There's one exception. If you're pitching a tire company, a parts brand, or an oil company, results can matter a little. Those are endemic sponsors. Winning proves their product works, and they can use that in their own marketing.
But every racer on the grid is already pitching those same companies. The competition for endemic dollars is brutal. And even there, a fast car with a dead Instagram is a hard sell.
For everyone else, the non-endemic brands with the real marketing budgets, your finishing position is background noise. They aren't buying a trophy. They're buying access to people.
What a Sponsor Is Actually Buying
A sponsor is not a charity. I say this in almost every post because racers forget it constantly. A brand hands you money or product because they expect to reach an audience they can't reach on their own.
That's the whole deal. You are a media channel with a helmet.
A sponsor doesn't buy your lap time. They buy the eyeballs your lap time attracts.
So the question a brand is really asking when they open your pitch is simple. "If I give this person $2,000, how many of the right people will see my brand, and will they actually care?"
Your race results don't answer that question. Your social media does. This is the exact reframe I walk through in The Ultimate Sponsorship Blueprint — once you stop selling speed and start selling attention, the whole pitch changes.
Photo by dlxmedia.hu on Unsplash.
Followers vs. Engagement: The Number That Actually Matters
Now here's where a lot of racers get it wrong in the other direction. They hear "social media matters" and start chasing follower count. Big mistake.
Sophisticated brands barely look at raw follower numbers anymore. They look at engagement rate. A 50,000-follower account with 1.2% engagement is worth less than a 5,000-follower account with 5% engagement. The smaller account reaches more real, interested people per post.
Here's roughly what engagement looks like by account size, based on 2026 benchmarks:
| Account size | Typical Instagram engagement rate |
|---|---|
| Nano (1K–10K followers) | 3.5%–8% (highest tier) |
| Mid-size (10K–100K) | 1.5%–3% |
| Large (100K–1M) | 1%–2% |
| Mega (1M+) | Often under 1% |
Read that top row again. If you have between 1,000 and 10,000 followers, you're sitting in the highest-engagement tier there is. That's not a weakness. That's your pitch.
Small and engaged beats big and passive.

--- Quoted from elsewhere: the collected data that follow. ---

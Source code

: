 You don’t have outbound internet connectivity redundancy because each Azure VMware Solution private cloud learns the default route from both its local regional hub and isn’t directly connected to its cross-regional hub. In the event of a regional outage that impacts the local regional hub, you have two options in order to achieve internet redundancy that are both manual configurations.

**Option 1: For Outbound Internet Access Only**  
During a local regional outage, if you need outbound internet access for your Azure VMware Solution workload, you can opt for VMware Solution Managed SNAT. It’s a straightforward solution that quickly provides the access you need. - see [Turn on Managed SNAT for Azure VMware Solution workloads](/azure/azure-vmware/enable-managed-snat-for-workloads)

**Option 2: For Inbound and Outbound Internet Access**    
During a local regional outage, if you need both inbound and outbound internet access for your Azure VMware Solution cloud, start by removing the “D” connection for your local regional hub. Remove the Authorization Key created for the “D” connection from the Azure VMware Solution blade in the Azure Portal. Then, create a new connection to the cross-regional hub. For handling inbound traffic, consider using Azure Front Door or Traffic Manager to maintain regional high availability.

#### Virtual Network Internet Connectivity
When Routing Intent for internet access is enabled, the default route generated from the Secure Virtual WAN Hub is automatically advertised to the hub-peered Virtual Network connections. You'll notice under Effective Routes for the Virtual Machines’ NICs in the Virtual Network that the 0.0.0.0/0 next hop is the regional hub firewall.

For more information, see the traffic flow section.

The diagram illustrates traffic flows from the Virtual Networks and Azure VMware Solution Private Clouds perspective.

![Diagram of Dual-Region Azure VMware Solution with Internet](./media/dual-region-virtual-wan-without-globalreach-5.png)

A brand would rather reach 5,000 people who trust you than 500,000 who scroll past.
Why Athletes (Even Small Ones) Outperform Influencers
There's data that should make every grassroots racer sit up.
One analysis of more than 36,000 sponsored Instagram posts found that athlete accounts drove about 2.1 times the engagement of regular influencer accounts. Athletes pulled roughly 3.9% engagement on sponsored posts, versus 1.8% for influencers.
Why? Trust. When a real athlete posts about a product, followers believe it more than when a lifestyle influencer does. There's a story, a struggle, a reason you use that gear. People feel that.
You are an athlete. A grassroots one, sure. But you have the thing brands pay a premium for and can't fake.
Here's the kicker from that same research. Athletes historically got fewer sponsorship deals than influencers, even though they performed better. That gap is your opening. You're an undervalued asset in a market that's slowly waking up.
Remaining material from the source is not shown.